_TASK OBJECTIVE_: Set down exactly the lines from the first line of the records through the line that contains "in the network", and leave every picture out.

━━━━━ DATA FOR THIS EXERCISE ━━━━━

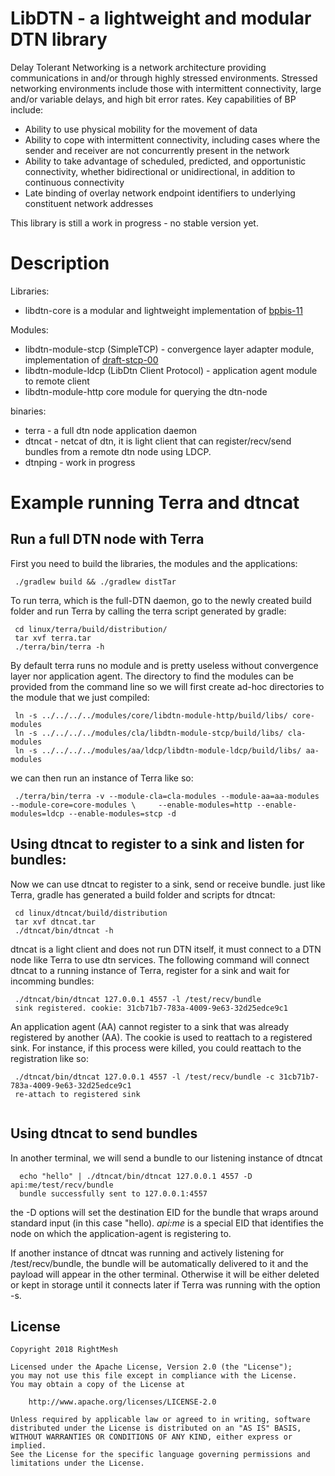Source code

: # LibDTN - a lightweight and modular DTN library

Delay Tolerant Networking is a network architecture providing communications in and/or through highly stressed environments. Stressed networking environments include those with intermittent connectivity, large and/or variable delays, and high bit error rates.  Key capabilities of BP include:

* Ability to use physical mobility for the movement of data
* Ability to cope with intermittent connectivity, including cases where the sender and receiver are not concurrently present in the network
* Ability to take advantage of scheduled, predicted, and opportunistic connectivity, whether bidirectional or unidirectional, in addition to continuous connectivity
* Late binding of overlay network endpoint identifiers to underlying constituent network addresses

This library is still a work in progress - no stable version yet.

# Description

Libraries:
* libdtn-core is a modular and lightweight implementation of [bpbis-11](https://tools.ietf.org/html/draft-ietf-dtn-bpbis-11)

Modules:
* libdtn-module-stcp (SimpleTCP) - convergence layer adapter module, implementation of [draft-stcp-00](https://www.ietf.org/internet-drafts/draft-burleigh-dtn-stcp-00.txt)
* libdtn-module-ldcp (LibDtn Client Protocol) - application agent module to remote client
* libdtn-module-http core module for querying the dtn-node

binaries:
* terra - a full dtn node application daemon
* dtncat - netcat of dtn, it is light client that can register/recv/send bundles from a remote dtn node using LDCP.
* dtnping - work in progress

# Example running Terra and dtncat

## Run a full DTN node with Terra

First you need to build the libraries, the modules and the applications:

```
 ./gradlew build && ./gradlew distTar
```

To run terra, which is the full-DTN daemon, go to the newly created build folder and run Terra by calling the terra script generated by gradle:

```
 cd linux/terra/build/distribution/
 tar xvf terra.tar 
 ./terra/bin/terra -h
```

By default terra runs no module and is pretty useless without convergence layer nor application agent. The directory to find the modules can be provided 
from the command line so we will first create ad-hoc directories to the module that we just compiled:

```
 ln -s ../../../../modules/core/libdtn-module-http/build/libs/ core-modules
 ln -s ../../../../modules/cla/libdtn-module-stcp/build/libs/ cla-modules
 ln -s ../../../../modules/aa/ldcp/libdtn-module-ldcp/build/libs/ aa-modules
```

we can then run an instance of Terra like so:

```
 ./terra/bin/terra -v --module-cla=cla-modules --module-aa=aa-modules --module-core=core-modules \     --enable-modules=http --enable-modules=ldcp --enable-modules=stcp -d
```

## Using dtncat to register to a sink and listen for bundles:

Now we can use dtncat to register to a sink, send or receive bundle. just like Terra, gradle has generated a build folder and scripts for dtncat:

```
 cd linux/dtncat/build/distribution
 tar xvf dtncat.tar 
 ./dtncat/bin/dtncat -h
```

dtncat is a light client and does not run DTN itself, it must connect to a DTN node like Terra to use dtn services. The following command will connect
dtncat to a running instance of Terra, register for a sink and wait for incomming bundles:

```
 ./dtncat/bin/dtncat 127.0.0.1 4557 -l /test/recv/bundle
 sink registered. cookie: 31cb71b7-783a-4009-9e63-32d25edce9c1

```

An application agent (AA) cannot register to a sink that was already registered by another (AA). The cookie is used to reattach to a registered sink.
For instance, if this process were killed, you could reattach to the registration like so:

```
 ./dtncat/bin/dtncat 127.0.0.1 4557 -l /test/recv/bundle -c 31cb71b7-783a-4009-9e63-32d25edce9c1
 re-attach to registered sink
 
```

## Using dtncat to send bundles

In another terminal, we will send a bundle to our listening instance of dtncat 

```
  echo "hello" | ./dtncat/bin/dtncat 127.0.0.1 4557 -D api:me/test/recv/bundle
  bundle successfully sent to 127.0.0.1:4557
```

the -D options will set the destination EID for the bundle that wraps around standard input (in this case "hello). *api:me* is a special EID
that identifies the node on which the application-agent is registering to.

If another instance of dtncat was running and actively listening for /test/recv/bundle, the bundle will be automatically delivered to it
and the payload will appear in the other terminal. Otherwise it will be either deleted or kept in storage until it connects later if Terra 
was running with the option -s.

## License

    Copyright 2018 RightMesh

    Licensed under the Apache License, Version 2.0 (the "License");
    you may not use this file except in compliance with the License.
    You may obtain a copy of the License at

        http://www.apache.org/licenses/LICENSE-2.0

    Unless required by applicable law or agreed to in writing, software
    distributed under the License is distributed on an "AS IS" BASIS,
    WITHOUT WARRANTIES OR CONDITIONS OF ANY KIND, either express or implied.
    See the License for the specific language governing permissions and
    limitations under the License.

━━━━━

_COMPLETED TASK_:
Source code

: # LibDTN - a lightweight and modular DTN library

Delay Tolerant Networking is a network architecture providing communications in and/or through highly stressed environments. Stressed networking environments include those with intermittent connectivity, large and/or variable delays, and high bit error rates.  Key capabilities of BP include:

* Ability to use physical mobility for the movement of data
* Ability to cope with intermittent connectivity, including cases where the sender and receiver are not concurrently present in the network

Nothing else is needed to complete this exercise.